The question landed at a moment when Patrick and Stéphane were open to a new direction. Patrick looked around at the housing stock in Otterburn and told Stéphane, “Dude, everything is ugly. I hate these houses, they look terrible. Everybody’s living in terrible garbage boxes that all look the same. Why does this space around us not look nice?”
Mattamy’s suggestion aligned almost perfectly with that irritation. And yet the pivot was not easy. The technical challenge of using AI to generate floor plans was, as Patrick and Stéphane would quickly discover, much harder than it appeared. “Nobody’s doing this,” they had thought when Mattamy posed the question. “It must not be that hard.” It was, in fact, incredibly hard.
The argument over whether to make the pivot happened on a phone call while Stéphane was hiking up a mountain, the signal cutting in and out, both founders raising their voices across a dropping connection. Stéphane wanted to stay the course on their original thesis of an online home sales platform. Patrick wanted to go all in on generative architectural design, on the harder, stranger, more exciting path. You do not know who your business partner really is until you have disagreed with them about something that actually matters. They resolved it by following the money, or the prospect of it. Mattamy was willing to be their first paid pilot. A real first customer changes the economics of almost any argument. They took the generative design path, secured the contract, and used that traction to get into Techstars.
Distribution
What Patrick understood before Maket had a good product was that good products need customers to become good, and customers do not appear on their own. He had been watching this mechanic for years, at the agency, at ThirdBridge, in his own early ventures, and he had come to believe that distribution was not a problem you solved after the product was right. Distribution was something you built alongside the product, sometimes ahead of it, because without the signal that real users generate, you are building in the dark.

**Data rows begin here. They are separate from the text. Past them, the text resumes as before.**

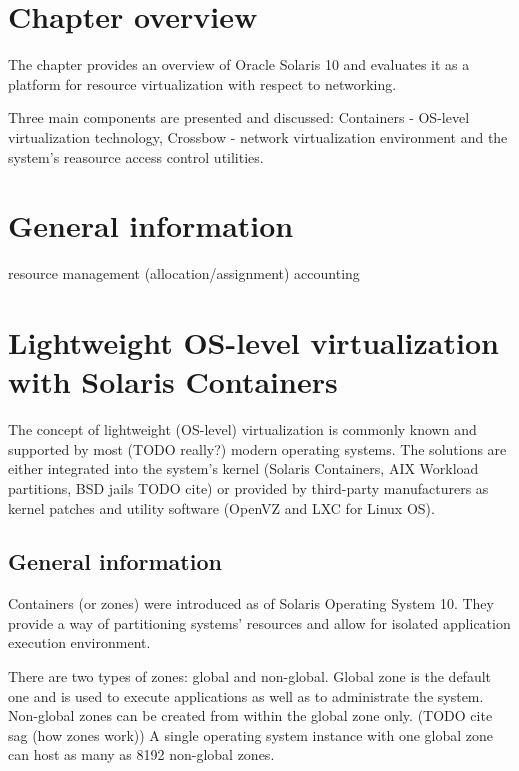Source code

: \documentclass[11pt]{book}
\begin{document}
    \section*{Chapter overview}

      The chapter provides an overview of Oracle Solaris 10 and evaluates it as a platform for resource virtualization
      with respect to networking.

      Three main components are presented and discussed: Containers - OS-level virtualization technology, Crossbow -
      network virtualization environment and the system's reasource access control utilities.


    \section{General information}

      resource management (allocation/assignment)
      accounting


    \section{Lightweight OS-level virtualization with Solaris Containers}


      The concept of lightweight (OS-level) virtualization is commonly known and supported by most (TODO really?)
      modern operating systems. The solutions are either integrated into the system's kernel (Solaris Containers, AIX
      Workload partitions, BSD jails TODO cite) or provided by third-party manufacturers as kernel patches and utility
      software (OpenVZ and LXC for Linux OS).


      \subsection{General information}
      \label{sub:}

        Containers (or zones) were introduced as of Solaris Operating System 10. They provide a way of partitioning systems'
        resources and allow for isolated application execution environment.

        There are two types of zones: global and non-global. Global zone is the default one and is used to execute
        applications as well as to administrate the system. Non-global zones can be created from within the global zone
        only.
        (TODO cite sag (how zones work)) A single operating system instance with one global zone can host as many as
        8192 non-global zones.
\end{document}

Rather than following the conventional early-stage advice of cold calls, warm introductions, and careful qualification of prospects, Patrick and Stéphane spent money on Facebook ads. They set up landing pages, tested messaging, drove traffic to a waitlist, and watched what happened. What happened was that people signed up. A lot of people. By the time the V1 of the product was mature enough to support real users, Maket was seeing roughly 1,000 sign-ups per day.
The aggregate spend over the course of a year came in part by a commercialization subsidy from the Quebec government that Patrick deployed. “The government is giving us free money,” he reasoned, “we’ll spend it on ads.” The marketing drove organic search, which drove more sign-ups, which made attribution complex, but it also generated data that would be more valuable than the numbers. Feedback forms, customer support logs, live chat transcripts, and churn exit surveys were the holy grail of the government money spent.

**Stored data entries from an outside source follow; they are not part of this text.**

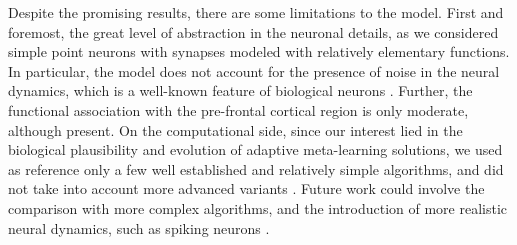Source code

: Despite the promising results, there are some limitations to the model. First and foremost, the great level of abstraction in the neuronal details, as we considered simple point neurons with synapses modeled with relatively elementary functions.
In particular, the model does not account for the presence of noise in the neural dynamics, which is a well-known feature of biological neurons \cite{faisalNoiseNeuronsOther2012}.
Further, the functional association with the pre-frontal cortical region is only moderate, although present.
On the computational side, since our interest lied in the biological plausibility and evolution of adaptive meta-learning solutions, we used as reference only a few well established and relatively simple algorithms, and did not take into account more advanced variants
\cite{tokicAdaptiveEGreedyExploration2010, tokicValueDifferenceBasedExploration2011, qiForcedExplorationBandit2023}.
Future work could involve the comparison with more complex algorithms, and the introduction of more realistic neural dynamics, such as spiking neurons \cite{nunesSpikingNeuralNetworks2022}.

Olivia, who joined Maket before she had finished her university degree and would still be with the company three years later as she completed her final semester, managed the customer-facing edge of this feedback loop with the specific thick-skinned patience of someone who has absorbed a great deal of complaint on behalf of a product that was not yet what it needed to be. She knew the customer the way someone knows a difficult family member, deeply and sometimes painfully. What came out of all those complaints, feedback forms and support emails was a portrait of what the platform needed to become, a portrait that would eventually shape the architecture of V2 in ways that a hundred curated customer interviews could not have produced.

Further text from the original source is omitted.